We particularly appreciated how informative Holly's photos were about her #Tech4Wildlife and how willing she was to share her knowledge when asked about the tags. (To be fair, most participants in #Tech4Wildlife and WILDLABS share this quality).

7. Adrià López-Baucells: Tracking Desert Bats with tiny GPS Tags

Adrià López-Baucells is next with his GPS-tagged desert bat Lavia frons in north Kenya. This species is a challenge to track as it's at the limit of the acceptable weight, so tagged individuals are chosen carefully. 

We also were delighted to see Adrià using the #Tech4Wildlife challenge to connect with other participants working in his region.
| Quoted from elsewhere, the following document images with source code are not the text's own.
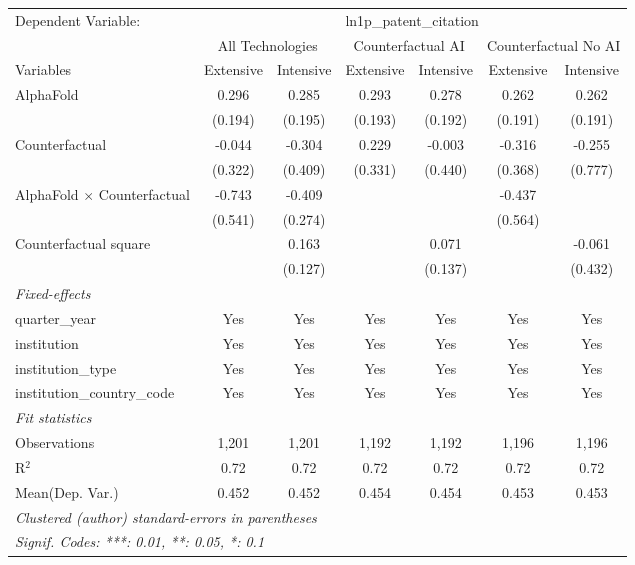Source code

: \begingroup
\centering
\begin{tabular}{lcccccc}
   \tabularnewline \midrule \midrule
   Dependent Variable: & \multicolumn{6}{c}{ln1p\_patent\_citation}\\
 & \multicolumn{2}{c}{All Technologies} & \multicolumn{2}{c}{Counterfactual AI} & \multicolumn{2}{c}{Counterfactual No AI} \\
\cmidrule(lr){1-1}\cmidrule(lr){2-3} \cmidrule(lr){4-5} \cmidrule(lr){6-7}
Variables & \multicolumn{1}{c}{Extensive} & \multicolumn{1}{c}{Intensive} & \multicolumn{1}{c}{Extensive} & \multicolumn{1}{c}{Intensive} & \multicolumn{1}{c}{Extensive} & \multicolumn{1}{c}{Intensive} \\
\cmidrule(lr){1-1}\cmidrule(lr){2-2} \cmidrule(lr){3-3} \cmidrule(lr){4-4} \cmidrule(lr){5-5} \cmidrule(lr){6-6} \cmidrule(lr){7-7}
   AlphaFold                          & 0.296   & 0.285   & 0.293   & 0.278   & 0.262   & 0.262\\   
                                      & (0.194) & (0.195) & (0.193) & (0.192) & (0.191) & (0.191)\\   
   Counterfactual                     & -0.044  & -0.304  & 0.229   & -0.003  & -0.316  & -0.255\\   
                                      & (0.322) & (0.409) & (0.331) & (0.440) & (0.368) & (0.777)\\   
   AlphaFold $\times$ Counterfactual  & -0.743  & -0.409  &         &         & -0.437  &   \\   
                                      & (0.541) & (0.274) &         &         & (0.564) &   \\   
   Counterfactual square              &         & 0.163   &         & 0.071   &         & -0.061\\   
                                      &         & (0.127) &         & (0.137) &         & (0.432)\\   
   \midrule
   \emph{Fixed-effects}\\
   quarter\_year                      & Yes     & Yes     & Yes     & Yes     & Yes     & Yes\\  
   institution                        & Yes     & Yes     & Yes     & Yes     & Yes     & Yes\\  
   institution\_type                  & Yes     & Yes     & Yes     & Yes     & Yes     & Yes\\  
   institution\_country\_code         & Yes     & Yes     & Yes     & Yes     & Yes     & Yes\\  
   \midrule
   \emph{Fit statistics}\\
   Observations                       & 1,201   & 1,201   & 1,192   & 1,192   & 1,196   & 1,196\\  
   R$^2$                              & 0.72    & 0.72    & 0.72    & 0.72    & 0.72    & 0.72\\  
Mean(Dep. Var.) & 0.452 & 0.452 & 0.454 & 0.454 & 0.453 & 0.453 \\
   \midrule \midrule
   \multicolumn{7}{l}{\emph{Clustered (author) standard-errors in parentheses}}\\
   \multicolumn{7}{l}{\emph{Signif. Codes: ***: 0.01, **: 0.05, *: 0.1}}\\
\end{tabular}
\par\endgroup
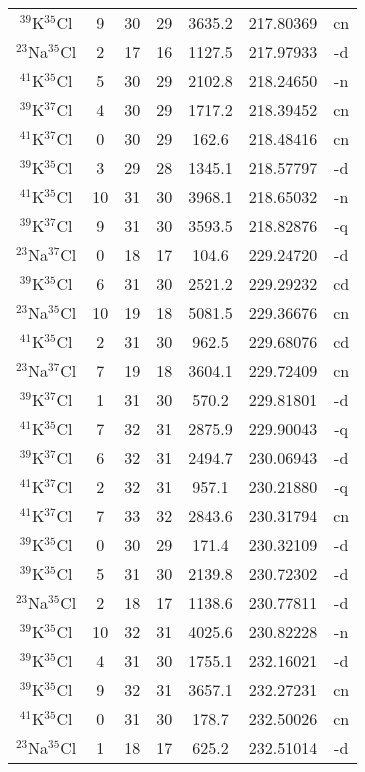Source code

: \begin{table*}[htp]
\begin{tabular}{ccccccc}
$^{39}$K$^{35}$Cl & 9 & 30 & 29 & 3635.2 & 217.80369 & cn \\
$^{23}$Na$^{35}$Cl & 2 & 17 & 16 & 1127.5 & 217.97933 & -d \\
$^{41}$K$^{35}$Cl & 5 & 30 & 29 & 2102.8 & 218.24650 & -n \\
$^{39}$K$^{37}$Cl & 4 & 30 & 29 & 1717.2 & 218.39452 & cn \\
$^{41}$K$^{37}$Cl & 0 & 30 & 29 & 162.6 & 218.48416 & cn \\
$^{39}$K$^{35}$Cl & 3 & 29 & 28 & 1345.1 & 218.57797 & -d \\
$^{41}$K$^{35}$Cl & 10 & 31 & 30 & 3968.1 & 218.65032 & -n \\
$^{39}$K$^{37}$Cl & 9 & 31 & 30 & 3593.5 & 218.82876 & -q \\
$^{23}$Na$^{37}$Cl & 0 & 18 & 17 & 104.6 & 229.24720 & -d \\
$^{39}$K$^{35}$Cl & 6 & 31 & 30 & 2521.2 & 229.29232 & cd \\
$^{23}$Na$^{35}$Cl & 10 & 19 & 18 & 5081.5 & 229.36676 & cn \\
$^{41}$K$^{35}$Cl & 2 & 31 & 30 & 962.5 & 229.68076 & cd \\
$^{23}$Na$^{37}$Cl & 7 & 19 & 18 & 3604.1 & 229.72409 & cn \\
$^{39}$K$^{37}$Cl & 1 & 31 & 30 & 570.2 & 229.81801 & -d \\
$^{41}$K$^{35}$Cl & 7 & 32 & 31 & 2875.9 & 229.90043 & -q \\
$^{39}$K$^{37}$Cl & 6 & 32 & 31 & 2494.7 & 230.06943 & -d \\
$^{41}$K$^{37}$Cl & 2 & 32 & 31 & 957.1 & 230.21880 & -q \\
$^{41}$K$^{37}$Cl & 7 & 33 & 32 & 2843.6 & 230.31794 & cn \\
$^{39}$K$^{35}$Cl & 0 & 30 & 29 & 171.4 & 230.32109 & -d \\
$^{39}$K$^{35}$Cl & 5 & 31 & 30 & 2139.8 & 230.72302 & -d \\
$^{23}$Na$^{35}$Cl & 2 & 18 & 17 & 1138.6 & 230.77811 & -d \\
$^{39}$K$^{35}$Cl & 10 & 32 & 31 & 4025.6 & 230.82228 & -n \\
$^{39}$K$^{35}$Cl & 4 & 31 & 30 & 1755.1 & 232.16021 & -d \\
$^{39}$K$^{35}$Cl & 9 & 32 & 31 & 3657.1 & 232.27231 & cn \\
$^{41}$K$^{35}$Cl & 0 & 31 & 30 & 178.7 & 232.50026 & cn \\
$^{23}$Na$^{35}$Cl & 1 & 18 & 17 & 625.2 & 232.51014 & -d \\

\end{tabular}
\end{table*}
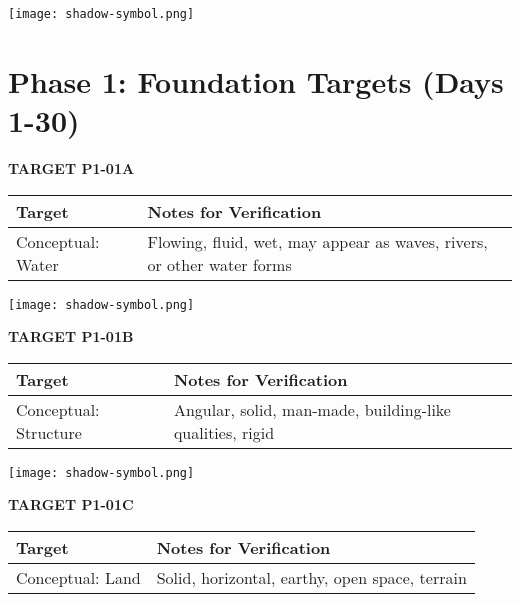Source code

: \documentclass[10pt,twoside,final]{book} %
\makeatletter
\newcommand{\cleardoublepageWithSymbol}{%
  \clearpage %
  \if@twoside %
    \ifodd\c@page %
    \else %
      \thispagestyle{fancy} %
      \begingroup %
        \vspace*{0pt} %
        \vfill %
        \centering %
        \noindent 
        \texttt{[image: shadow-symbol.png]}
        \vfill %
      \endgroup
      \newpage    %
      \if@twocolumn\if@firstcolumn\else\hbox{}\newpage\fi\fi
    \fi
  \fi
}
\makeatother
\begin{document}
\cleardoublepageWithSymbol


\section*{Phase 1: Foundation Targets (Days 1-30)}

\label{target:P1-01A}
\begin{center}
\Large\textbf{TARGET P1-01A}
\end{center}
\begin{mdframed}[backgroundcolor=white, linewidth=0.7pt, linecolor=rvprimary, shadow=true, shadowsize=1pt, shadowcolor=graydark!40, roundcorner=3pt]
\begin{tabular}{|p{3.5cm}|p{9cm}|}
\hline
\rowcolor{rvprimary!15}
\textbf{Target} & \textbf{Notes for Verification} \\
\hline
Conceptual: Water & Flowing, fluid, wet, may appear as waves, rivers, or other water forms \\
\hline
\end{tabular}
\end{mdframed}


\cleardoublepageWithSymbol
\label{target:P1-01B}
\begin{center}
\Large\textbf{TARGET P1-01B}
\end{center}
\begin{mdframed}[backgroundcolor=white, linewidth=0.7pt, linecolor=rvprimary, shadow=true, shadowsize=1pt, shadowcolor=graydark!40, roundcorner=3pt]
\begin{tabular}{|p{3.5cm}|p{9cm}|}
\hline
\rowcolor{rvprimary!15}
\textbf{Target} & \textbf{Notes for Verification} \\
\hline
Conceptual: Structure & Angular, solid, man-made, building-like qualities, rigid \\
\hline
\end{tabular}
\end{mdframed}


\cleardoublepageWithSymbol
\label{target:P1-01C}
\begin{center}
\Large\textbf{TARGET P1-01C}
\end{center}
\begin{mdframed}[backgroundcolor=white, linewidth=0.7pt, linecolor=rvprimary, shadow=true, shadowsize=1pt, shadowcolor=graydark!40, roundcorner=3pt]
\begin{tabular}{|p{3.5cm}|p{9cm}|}
\hline
\rowcolor{rvprimary!15}
\textbf{Target} & \textbf{Notes for Verification} \\
\hline
Conceptual: Land & Solid, horizontal, earthy, open space, terrain \\
\hline
\end{tabular}
\end{mdframed}
\end{document}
Part of our aim in running this photo challenge is to encourage sharing and connections like these.

6. RSBP: Developing bespoke and off-the-shelf tech for birds

Coming in next in our #Tech4Wildlife photo challenge countdown is the team from RSPB Science, who use both off-the-shelf tech and build their own bespoke kit to protect critically endangered species like Gough bunting.

The RSPB team are using #Tech4Wildlife in the form of GPS tags to track Curlews during breeding season. Curlews are now considered the UK’s most pressing bird conservation priority, having declined 48% in the UK since 1995.

They wrapped up their entry with a final example of their innovation in #Tech4Wildlife: a speaker system used to great effect around the globe to attract seabirds, including terns, shearwaters, petrels, back to islands to breed.

Honourable Mentions

There was some strong competition amongst our top five for the #Tech4Wildlife photo challenge this year. Before we get into these, we'd like to recognise a couple of participants with honourable mentions.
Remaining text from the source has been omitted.